Python initially reads the first line of the loop.

  • for student in Students

This line tells Python to go into list Students and retrieve first element and store it in the variable "student". The first student is "Muhammad Abdullah". Then Python reads the next line:

  • print (student)

Python prints the first value of "student". Because the list contains more values, PYTHON returns to the first line of the loop. PYTHON repeats the same purcedure until no more items remains in the list.

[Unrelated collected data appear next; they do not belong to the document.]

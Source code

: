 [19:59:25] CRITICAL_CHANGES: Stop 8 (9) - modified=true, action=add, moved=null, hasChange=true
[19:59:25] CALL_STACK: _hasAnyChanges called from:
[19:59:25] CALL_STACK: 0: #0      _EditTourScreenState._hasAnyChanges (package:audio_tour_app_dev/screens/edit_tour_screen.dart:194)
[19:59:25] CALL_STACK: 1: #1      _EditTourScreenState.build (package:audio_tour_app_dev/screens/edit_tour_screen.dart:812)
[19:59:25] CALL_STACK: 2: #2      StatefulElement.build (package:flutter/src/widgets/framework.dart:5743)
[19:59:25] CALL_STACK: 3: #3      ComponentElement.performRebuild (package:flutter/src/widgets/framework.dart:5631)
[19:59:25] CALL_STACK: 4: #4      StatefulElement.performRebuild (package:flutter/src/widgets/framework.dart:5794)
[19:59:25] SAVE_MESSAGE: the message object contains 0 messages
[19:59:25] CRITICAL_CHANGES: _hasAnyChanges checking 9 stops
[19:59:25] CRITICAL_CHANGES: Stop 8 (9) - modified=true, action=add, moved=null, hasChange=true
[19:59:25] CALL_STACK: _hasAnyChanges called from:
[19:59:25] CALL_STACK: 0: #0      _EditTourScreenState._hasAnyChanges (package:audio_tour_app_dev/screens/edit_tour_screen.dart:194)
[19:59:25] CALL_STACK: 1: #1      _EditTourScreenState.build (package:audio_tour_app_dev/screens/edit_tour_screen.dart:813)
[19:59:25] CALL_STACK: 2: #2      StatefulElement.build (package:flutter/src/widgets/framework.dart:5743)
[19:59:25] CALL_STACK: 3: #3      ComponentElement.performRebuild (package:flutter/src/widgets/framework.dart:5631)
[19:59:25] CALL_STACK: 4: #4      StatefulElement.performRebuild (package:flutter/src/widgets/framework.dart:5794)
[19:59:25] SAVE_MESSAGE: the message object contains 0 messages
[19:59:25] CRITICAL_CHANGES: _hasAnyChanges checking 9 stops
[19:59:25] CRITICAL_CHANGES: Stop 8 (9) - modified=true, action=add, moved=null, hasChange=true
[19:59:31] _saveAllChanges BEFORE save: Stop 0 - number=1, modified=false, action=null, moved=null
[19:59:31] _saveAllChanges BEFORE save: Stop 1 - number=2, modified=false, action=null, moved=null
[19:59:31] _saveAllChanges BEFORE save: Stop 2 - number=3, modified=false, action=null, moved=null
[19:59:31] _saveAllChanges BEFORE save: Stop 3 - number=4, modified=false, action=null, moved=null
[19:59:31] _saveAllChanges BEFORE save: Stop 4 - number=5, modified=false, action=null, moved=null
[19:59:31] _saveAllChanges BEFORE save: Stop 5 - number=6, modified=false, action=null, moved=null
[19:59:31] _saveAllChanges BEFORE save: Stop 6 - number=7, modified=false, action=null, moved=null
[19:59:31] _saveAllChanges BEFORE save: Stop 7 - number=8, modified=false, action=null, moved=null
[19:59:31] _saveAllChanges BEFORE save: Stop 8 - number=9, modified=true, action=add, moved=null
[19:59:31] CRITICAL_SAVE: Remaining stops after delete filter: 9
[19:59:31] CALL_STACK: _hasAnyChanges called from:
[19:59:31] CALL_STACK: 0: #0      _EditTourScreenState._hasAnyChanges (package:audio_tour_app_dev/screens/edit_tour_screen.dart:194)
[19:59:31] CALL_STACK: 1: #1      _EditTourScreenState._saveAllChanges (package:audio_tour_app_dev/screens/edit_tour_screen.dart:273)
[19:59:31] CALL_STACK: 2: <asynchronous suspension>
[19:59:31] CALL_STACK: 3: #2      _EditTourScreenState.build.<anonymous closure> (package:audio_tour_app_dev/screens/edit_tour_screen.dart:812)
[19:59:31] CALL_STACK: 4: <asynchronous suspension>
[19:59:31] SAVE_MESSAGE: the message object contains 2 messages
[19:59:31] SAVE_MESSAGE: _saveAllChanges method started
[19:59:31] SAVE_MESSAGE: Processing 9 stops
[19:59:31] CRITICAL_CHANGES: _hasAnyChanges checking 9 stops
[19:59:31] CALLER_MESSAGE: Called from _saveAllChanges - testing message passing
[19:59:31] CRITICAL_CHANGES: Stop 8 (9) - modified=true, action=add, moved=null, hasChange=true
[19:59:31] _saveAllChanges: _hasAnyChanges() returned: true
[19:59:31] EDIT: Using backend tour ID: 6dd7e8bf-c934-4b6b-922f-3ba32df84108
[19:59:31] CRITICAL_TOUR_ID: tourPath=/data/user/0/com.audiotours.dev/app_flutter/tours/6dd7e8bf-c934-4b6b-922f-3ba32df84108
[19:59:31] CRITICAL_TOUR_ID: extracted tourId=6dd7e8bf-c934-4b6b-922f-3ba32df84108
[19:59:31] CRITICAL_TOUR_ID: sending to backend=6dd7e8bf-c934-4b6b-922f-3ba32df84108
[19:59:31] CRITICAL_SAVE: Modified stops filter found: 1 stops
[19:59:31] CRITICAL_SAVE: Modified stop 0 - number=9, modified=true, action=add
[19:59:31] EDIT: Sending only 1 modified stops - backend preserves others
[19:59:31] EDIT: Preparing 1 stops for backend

Note: for building loops you can use any name instead of student.

  • ## Another Example
In [59]:
for student in Students:
    print (student.title() +" is a good student")
Muhammad Abdullah is a good student
Kayli Abernathy is a good student
Jacqueline Alvarez is a good student
Lainey Bourgeois is a good student
Garrett Carr is a good student
Chance Chapman is a good student
In [60]:
names = str()
for student in Students:
    names += student +" ,"
print("Our MAB students are " + names)
Our MAB students are Muhammad Abdullah ,Kayli Abernathy ,Jacqueline Alvarez ,Lainey Bourgeois ,Garrett Carr ,Chance Chapman ,

  • Note: you will get error if you forget colon and identation
  • Usually in Economics and Statistics we deal with the set of numbers. range() function makes it easy to deal with numbers.

In [61]:
for value in range(1,6):
    print(value)
1
2
3
4
5
  • You can store genereted numbers as a list
In [62]:
numbers = list(range(1,10))
In [63]:
print(numbers)
[1, 2, 3, 4, 5, 6, 7, 8, 9]
In [64]:
even_numbers = list(range(2,11,2))
In [65]:
print(even_numbers)
[2, 4, 6, 8, 10]

Genereate squares for each integer from 1 through 10

In [66]:
squares = list()
for number in range(1,11):
    square = number**2
    squares.append(square)
print(squares)
[1, 4, 9, 16, 25, 36, 49, 64, 81, 100]

Simple Statistics

In [67]:
min(squares)
Out[67]:
1
In [68]:
max(squares)
Out[68]:
100
In [69]:
sum(squares)
Out[69]:
385

List Comprehension

  • Question is can we make our for loop code more concise and more efficient when dealing with lists. The answer is yes. We need to use list comprehension.
In [70]:
squares = [number**2 for number in range(1,11)]
In [71]:
print (squares)
[1, 4, 9, 16, 25, 36, 49, 64, 81, 100]

  • Porcedure is following
    1. Open a set of square brackets and define the expression for the values you want to store in the new list.
    2. Write a for loop to generate the numbers you want.
  • Sometimes you want to work only with the specific part in the list, which Python calls slice.

In [72]:
Students = ['Muhammad Abdullah',"Kayli Abernathy","Jacqueline Alvarez","Lainey Bourgeois","Garrett Carr","Chance Chapman"]
In [73]:
print(Students[1:3])
['Kayli Abernathy', 'Jacqueline Alvarez']
  • When you omit the first index the slice starts at the beginning of the list:
In [74]:
print(Students[:3])
['Muhammad Abdullah', 'Kayli Abernathy', 'Jacqueline Alvarez']
  • Similarly
In [75]:
print(Students[2:])
['Jacqueline Alvarez', 'Lainey Bourgeois', 'Garrett Carr', 'Chance Chapman']
  • As weel you can generate loop through a Slice
In [76]:
print("Here are the firt four MAB students:")
for student in Students[:4]:
    print (student)
Here are the firt four MAB students:
Muhammad Abdullah
Kayli Abernathy
Jacqueline Alvarez
Lainey Bourgeois

IF STATEMENTS

  • Often we want to examine set of conditions and decide which action to take based on conditions. Python's IF statement helps to exemine current state of a program and respond appropriately to that state.
In [77]:
Students = ['Muhammad Abdullah',"Kayli Abernathy","Jacqueline Alvarez","Lainey Bourgeois","Garrett Carr","Chance Chapman"]
In [78]:
name= "Muhammad Abdullah"
if name in Students:
    print (name + " is MAB student")
Muhammad Abdullah is MAB student

  • The loop first checks if the current value of student is "Muhammad Abdullah"
  • Than if it is, the values is printed uppercase.
  • Else if the value is enything other ,than it's printed in title case.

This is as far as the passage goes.